* **Exercise brief**: Each record must be retyped in full. No character may differ.

Saved entries:

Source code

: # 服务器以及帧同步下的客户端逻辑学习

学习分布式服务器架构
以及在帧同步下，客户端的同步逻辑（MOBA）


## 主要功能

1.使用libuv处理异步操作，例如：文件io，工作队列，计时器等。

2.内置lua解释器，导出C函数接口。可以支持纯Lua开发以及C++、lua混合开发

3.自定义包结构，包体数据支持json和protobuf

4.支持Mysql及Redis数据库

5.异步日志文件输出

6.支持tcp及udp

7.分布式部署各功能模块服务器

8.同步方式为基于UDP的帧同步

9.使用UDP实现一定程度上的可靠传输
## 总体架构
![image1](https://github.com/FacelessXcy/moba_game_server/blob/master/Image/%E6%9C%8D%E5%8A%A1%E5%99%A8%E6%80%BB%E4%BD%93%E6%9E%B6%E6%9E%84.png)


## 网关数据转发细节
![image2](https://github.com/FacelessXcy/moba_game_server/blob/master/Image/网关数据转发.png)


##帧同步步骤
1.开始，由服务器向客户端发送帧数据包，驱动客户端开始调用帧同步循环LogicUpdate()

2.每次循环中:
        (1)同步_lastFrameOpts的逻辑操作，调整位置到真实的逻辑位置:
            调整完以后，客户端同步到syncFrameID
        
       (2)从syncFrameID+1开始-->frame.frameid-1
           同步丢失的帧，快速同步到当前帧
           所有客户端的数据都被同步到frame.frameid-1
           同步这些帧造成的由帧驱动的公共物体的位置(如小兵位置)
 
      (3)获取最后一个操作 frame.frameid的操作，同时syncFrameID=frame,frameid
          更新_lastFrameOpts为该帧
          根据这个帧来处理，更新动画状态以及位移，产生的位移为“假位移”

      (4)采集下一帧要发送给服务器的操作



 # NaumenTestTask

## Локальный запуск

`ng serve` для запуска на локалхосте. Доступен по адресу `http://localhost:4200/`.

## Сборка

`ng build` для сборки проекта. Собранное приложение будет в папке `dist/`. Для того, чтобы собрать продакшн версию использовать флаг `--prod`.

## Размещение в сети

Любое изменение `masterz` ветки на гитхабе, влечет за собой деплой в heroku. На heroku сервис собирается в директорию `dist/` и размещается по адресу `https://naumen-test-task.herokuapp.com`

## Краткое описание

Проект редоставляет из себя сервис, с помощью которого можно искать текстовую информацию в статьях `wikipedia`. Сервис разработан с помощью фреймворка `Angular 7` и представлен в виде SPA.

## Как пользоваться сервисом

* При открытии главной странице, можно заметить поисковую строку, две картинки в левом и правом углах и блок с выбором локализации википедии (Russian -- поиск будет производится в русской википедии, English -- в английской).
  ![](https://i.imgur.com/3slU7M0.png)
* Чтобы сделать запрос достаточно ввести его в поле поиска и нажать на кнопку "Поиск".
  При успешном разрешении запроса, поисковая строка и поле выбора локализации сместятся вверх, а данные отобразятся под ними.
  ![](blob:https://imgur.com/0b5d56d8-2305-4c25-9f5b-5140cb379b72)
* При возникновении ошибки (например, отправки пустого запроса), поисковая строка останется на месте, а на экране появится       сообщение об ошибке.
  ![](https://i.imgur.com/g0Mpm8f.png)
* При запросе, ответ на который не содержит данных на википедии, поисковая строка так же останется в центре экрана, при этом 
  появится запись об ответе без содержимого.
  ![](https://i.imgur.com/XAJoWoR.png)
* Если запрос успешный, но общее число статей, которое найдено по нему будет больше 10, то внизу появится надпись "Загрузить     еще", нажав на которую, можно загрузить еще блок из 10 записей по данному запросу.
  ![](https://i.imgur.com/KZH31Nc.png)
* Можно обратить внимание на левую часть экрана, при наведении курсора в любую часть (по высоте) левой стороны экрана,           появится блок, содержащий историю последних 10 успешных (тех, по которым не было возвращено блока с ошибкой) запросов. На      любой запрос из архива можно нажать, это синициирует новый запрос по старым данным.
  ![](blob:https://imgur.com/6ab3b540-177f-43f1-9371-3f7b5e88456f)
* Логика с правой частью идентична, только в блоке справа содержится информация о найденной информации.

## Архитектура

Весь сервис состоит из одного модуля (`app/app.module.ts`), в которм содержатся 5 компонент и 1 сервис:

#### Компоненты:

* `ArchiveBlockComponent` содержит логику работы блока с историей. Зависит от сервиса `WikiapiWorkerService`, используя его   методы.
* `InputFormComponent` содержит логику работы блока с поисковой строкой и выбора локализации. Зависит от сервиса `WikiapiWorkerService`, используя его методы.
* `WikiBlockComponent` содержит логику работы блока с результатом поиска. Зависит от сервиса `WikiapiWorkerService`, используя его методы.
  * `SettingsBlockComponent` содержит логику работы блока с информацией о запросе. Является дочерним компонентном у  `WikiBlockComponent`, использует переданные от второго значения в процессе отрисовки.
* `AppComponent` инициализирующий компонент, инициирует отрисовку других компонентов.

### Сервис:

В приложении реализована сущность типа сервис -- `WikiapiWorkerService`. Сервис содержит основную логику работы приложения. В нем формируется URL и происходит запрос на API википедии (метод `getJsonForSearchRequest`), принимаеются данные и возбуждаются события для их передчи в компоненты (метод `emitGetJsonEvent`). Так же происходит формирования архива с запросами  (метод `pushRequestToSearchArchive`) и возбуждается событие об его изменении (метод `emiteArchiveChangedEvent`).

* **Exercise result**:
Source code

: # 服务器以及帧同步下的客户端逻辑学习

学习分布式服务器架构
以及在帧同步下，客户端的同步逻辑（MOBA）


## 主要功能

1.使用libuv处理异步操作，例如：文件io，工作队列，计时器等。

2.内置lua解释器，导出C函数接口。可以支持纯Lua开发以及C++、lua混合开发

3.自定义包结构，包体数据支持json和protobuf

4.支持Mysql及Redis数据库

5.异步日志文件输出

6.支持tcp及udp

7.分布式部署各功能模块服务器

8.同步方式为基于UDP的帧同步

9.使用UDP实现一定程度上的可靠传输
## 总体架构
![image1](https://github.com/FacelessXcy/moba_game_server/blob/master/Image/%E6%9C%8D%E5%8A%A1%E5%99%A8%E6%80%BB%E4%BD%93%E6%9E%B6%E6%9E%84.png)


## 网关数据转发细节
![image2](https://github.com/FacelessXcy/moba_game_server/blob/master/Image/网关数据转发.png)


##帧同步步骤
1.开始，由服务器向客户端发送帧数据包，驱动客户端开始调用帧同步循环LogicUpdate()

2.每次循环中:
        (1)同步_lastFrameOpts的逻辑操作，调整位置到真实的逻辑位置:
            调整完以后，客户端同步到syncFrameID
        
       (2)从syncFrameID+1开始-->frame.frameid-1
           同步丢失的帧，快速同步到当前帧
           所有客户端的数据都被同步到frame.frameid-1
           同步这些帧造成的由帧驱动的公共物体的位置(如小兵位置)
 
      (3)获取最后一个操作 frame.frameid的操作，同时syncFrameID=frame,frameid
          更新_lastFrameOpts为该帧
          根据这个帧来处理，更新动画状态以及位移，产生的位移为“假位移”

      (4)采集下一帧要发送给服务器的操作



 # NaumenTestTask

## Локальный запуск

`ng serve` для запуска на локалхосте. Доступен по адресу `http://localhost:4200/`.

## Сборка

`ng build` для сборки проекта. Собранное приложение будет в папке `dist/`. Для того, чтобы собрать продакшн версию использовать флаг `--prod`.

## Размещение в сети

Любое изменение `masterz` ветки на гитхабе, влечет за собой деплой в heroku. На heroku сервис собирается в директорию `dist/` и размещается по адресу `https://naumen-test-task.herokuapp.com`

## Краткое описание

Проект редоставляет из себя сервис, с помощью которого можно искать текстовую информацию в статьях `wikipedia`. Сервис разработан с помощью фреймворка `Angular 7` и представлен в виде SPA.

## Как пользоваться сервисом

* При открытии главной странице, можно заметить поисковую строку, две картинки в левом и правом углах и блок с выбором локализации википедии (Russian -- поиск будет производится в русской википедии, English -- в английской).
  ![](https://i.imgur.com/3slU7M0.png)
* Чтобы сделать запрос достаточно ввести его в поле поиска и нажать на кнопку "Поиск".
  При успешном разрешении запроса, поисковая строка и поле выбора локализации сместятся вверх, а данные отобразятся под ними.
  ![](blob:https://imgur.com/0b5d56d8-2305-4c25-9f5b-5140cb379b72)
* При возникновении ошибки (например, отправки пустого запроса), поисковая строка останется на месте, а на экране появится       сообщение об ошибке.
  ![](https://i.imgur.com/g0Mpm8f.png)
* При запросе, ответ на который не содержит данных на википедии, поисковая строка так же останется в центре экрана, при этом 
  появится запись об ответе без содержимого.
  ![](https://i.imgur.com/XAJoWoR.png)
* Если запрос успешный, но общее число статей, которое найдено по нему будет больше 10, то внизу появится надпись "Загрузить     еще", нажав на которую, можно загрузить еще блок из 10 записей по данному запросу.
  ![](https://i.imgur.com/KZH31Nc.png)
* Можно обратить внимание на левую часть экрана, при наведении курсора в любую часть (по высоте) левой стороны экрана,           появится блок, содержащий историю последних 10 успешных (тех, по которым не было возвращено блока с ошибкой) запросов. На      любой запрос из архива можно нажать, это синициирует новый запрос по старым данным.
  ![](blob:https://imgur.com/6ab3b540-177f-43f1-9371-3f7b5e88456f)
* Логика с правой частью идентична, только в блоке справа содержится информация о найденной информации.

## Архитектура

Весь сервис состоит из одного модуля (`app/app.module.ts`), в которм содержатся 5 компонент и 1 сервис:

#### Компоненты:

* `ArchiveBlockComponent` содержит логику работы блока с историей. Зависит от сервиса `WikiapiWorkerService`, используя его   методы.
* `InputFormComponent` содержит логику работы блока с поисковой строкой и выбора локализации. Зависит от сервиса `WikiapiWorkerService`, используя его методы.
* `WikiBlockComponent` содержит логику работы блока с результатом поиска. Зависит от сервиса `WikiapiWorkerService`, используя его методы.
  * `SettingsBlockComponent` содержит логику работы блока с информацией о запросе. Является дочерним компонентном у  `WikiBlockComponent`, использует переданные от второго значения в процессе отрисовки.
* `AppComponent` инициализирующий компонент, инициирует отрисовку других компонентов.

### Сервис:

В приложении реализована сущность типа сервис -- `WikiapiWorkerService`. Сервис содержит основную логику работы приложения. В нем формируется URL и происходит запрос на API википедии (метод `getJsonForSearchRequest`), принимаеются данные и возбуждаются события для их передчи в компоненты (метод `emitGetJsonEvent`). Так же происходит формирования архива с запросами  (метод `pushRequestToSearchArchive`) и возбуждается событие об его изменении (метод `emiteArchiveChangedEvent`).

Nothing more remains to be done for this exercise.